Collected data:
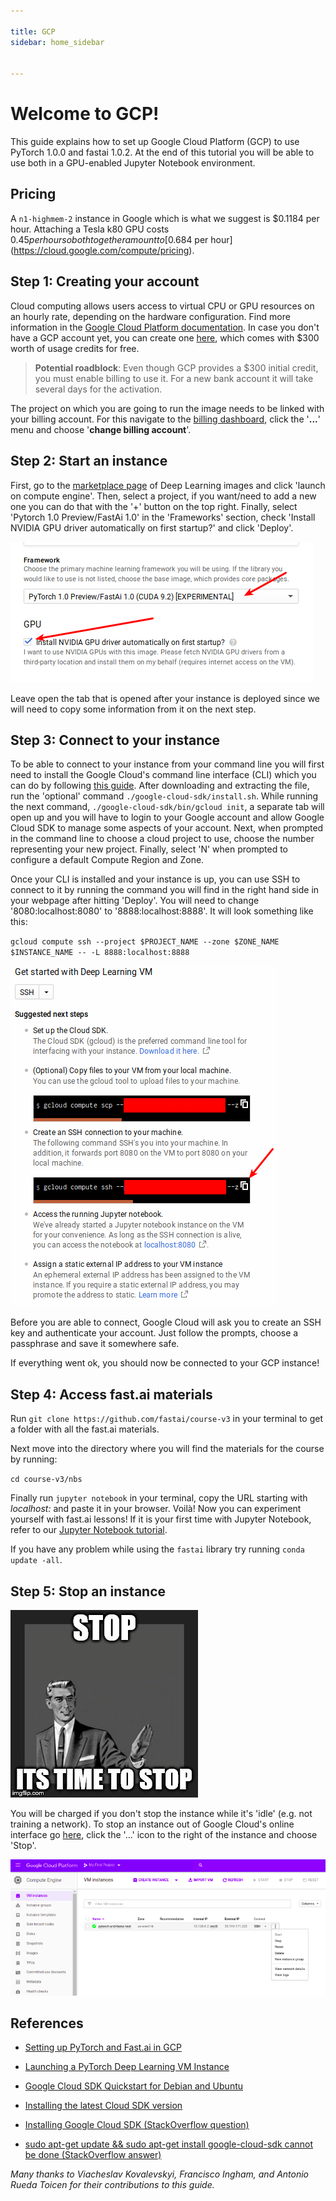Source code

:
 ```yaml
---

title: GCP
sidebar: home_sidebar


---
```


# Welcome to GCP!

This guide explains how to set up Google Cloud Platform (GCP) to use PyTorch 1.0.0 and fastai 1.0.2. At the end of this tutorial you will be able to use both in a GPU-enabled Jupyter Notebook environment.

## Pricing

A `n1-highmem-2` instance in Google which is what we suggest is $0.1184 per hour. Attaching a Tesla k80 GPU costs $0.45 per hour so both together amount to [$0.684 per hour](https://cloud.google.com/compute/pricing).

## Step 1: Creating your account

Cloud computing allows users access to virtual CPU or GPU resources on an hourly rate, depending on the hardware configuration. Find more information in the [Google Cloud Platform documentation](https://cloud.google.com/compute/). In case you don't have a GCP account yet, you can create one [here](https://cloud.google.com/),  which comes with $300 worth of usage credits for free. 

>  **Potential roadblock**: Even though GCP provides a $300 initial credit, you must enable billing to use it. For a new bank account it will take several days for the activation. 

The project on which you are going to run the image needs to be linked with your billing account. For this navigate to the [billing dashboard](https://console.cloud.google.com/billing/projects), click the '**...**' menu and choose '**change billing account**'.

## Step 2: Start an instance
First, go to the [marketplace page](https://console.cloud.google.com/marketplace/details/click-to-deploy-images/deeplearning) of Deep Learning images and click 'launch on compute engine'. Then, select a project, if you want/need to add a new one you can do that with the '+' button on the top right. Finally, select 'Pytorch 1.0 Preview/FastAi 1.0' in the 'Frameworks' section, check 'Install NVIDIA GPU driver automatically on first startup?' and click 'Deploy'.

![image_drivers](images/gcp_tutorial/image_drivers.png)

Leave open the tab that is opened after your instance is deployed since we will need to copy some information from it on the next step.  

## Step 3: Connect to your instance

To be able to connect to your instance from your command line you will first need to install the Google Cloud's command line interface (CLI) which you can do by following [this guide](https://cloud.google.com/sdk/docs/#install_the_latest_cloud_tools_version_cloudsdk_current_version). After downloading and extracting the file, run the 'optional' command `./google-cloud-sdk/install.sh`. While running the next command, `./google-cloud-sdk/bin/gcloud init`, a separate tab will open up and you will have to login to your Google account and allow Google Cloud SDK to manage some aspects of your account. Next, when prompted in the command line to choose a cloud project to use, choose the number representing your new project. Finally, select 'N' when prompted to configure a default Compute Region and Zone.

Once your CLI is installed and your instance is up, you can use SSH to connect to it by running the command you will find in the right hand side in your webpage after hitting 'Deploy'. You will need to change '8080:localhost:8080' to '8888:localhost:8888'. It will look something like this:

``gcloud compute ssh --project $PROJECT_NAME --zone $ZONE_NAME $INSTANCE_NAME -- -L 8888:localhost:8888``

![ssh](images/gcp_tutorial/ssh.png)

Before you are able to connect, Google Cloud will ask you to create an SSH key and authenticate your account. Just follow the prompts, choose a passphrase and save it somewhere safe.

If everything went ok, you should now be connected to your GCP instance!

## Step 4: Access fast.ai materials

Run `git clone https://github.com/fastai/course-v3` in your terminal to get a folder with all the fast.ai materials. 

Next move into the directory where you will find the materials for the course by running:

`cd course-v3/nbs`

Finally run `jupyter notebook` in your terminal, copy the URL starting with _localhost:_ and paste it in your browser. Voilà! Now you can experiment yourself with fast.ai lessons! If it is your first time with Jupyter Notebook, refer to our [Jupyter Notebook tutorial](http://course-v3.fast.ai/dlami_tutorial.html).

If you have any problem while using the `fastai` library try running `conda update -all`.

## Step 5: Stop an instance

![stop](images/gcp_tutorial/stop_meme.jpg)

You will be charged if you don't stop the instance while it's 'idle' (e.g. not training a network). To stop an instance out of Google Cloud's online interface go [here](https://console.cloud.google.com/compute/instances), click the '...' icon to the right of the instance and choose 'Stop'.

![gcp-stop-instance](images/gcp_tutorial/stop_instance.png)





## References

+ [Setting up PyTorch and Fast.ai in GCP](https://blog.kovalevskyi.com/google-compute-engine-now-has-images-with-pytorch-1-0-0-and-fastai-1-0-2-57c49efd74bb)

+ [Launching a PyTorch Deep Learning VM Instance](https://cloud.google.com/deep-learning-vm/docs/pytorch_start_instance)

+ [Google Cloud SDK Quickstart for Debian and Ubuntu](https://cloud.google.com/sdk/docs/quickstart-debian-ubuntu)

+ [Installing the latest Cloud SDK version](https://cloud.google.com/sdk/docs/#install_the_latest_cloud_tools_version_cloudsdk_current_version)

+ [Installing Google Cloud SDK (StackOverflow question)](https://stackoverflow.com/questions/46822766/sudo-apt-get-update-sudo-apt-get-install-google-cloud-sdk-cannot-be-done)
+ [sudo apt-get update && sudo apt-get install google-cloud-sdk cannot be done (StackOverflow answer)](https://stackoverflow.com/a/47908542/45963)

*Many thanks to Viacheslav Kovalevskyi, Francisco Ingham, and Antonio Rueda Toicen for their contributions to this guide.*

● Task objective:
Where a line above contains the word "information", copy that line.

● Output below:
Cloud computing allows users access to virtual CPU or GPU resources on an hourly rate, depending on the hardware configuration. Find more information in the [Google Cloud Platform documentation](https://cloud.google.com/compute/). In case you don't have a GCP account yet, you can create one [here](https://cloud.google.com/),  which comes with $300 worth of usage credits for free. 
Leave open the tab that is opened after your instance is deployed since we will need to copy some information from it on the next step.  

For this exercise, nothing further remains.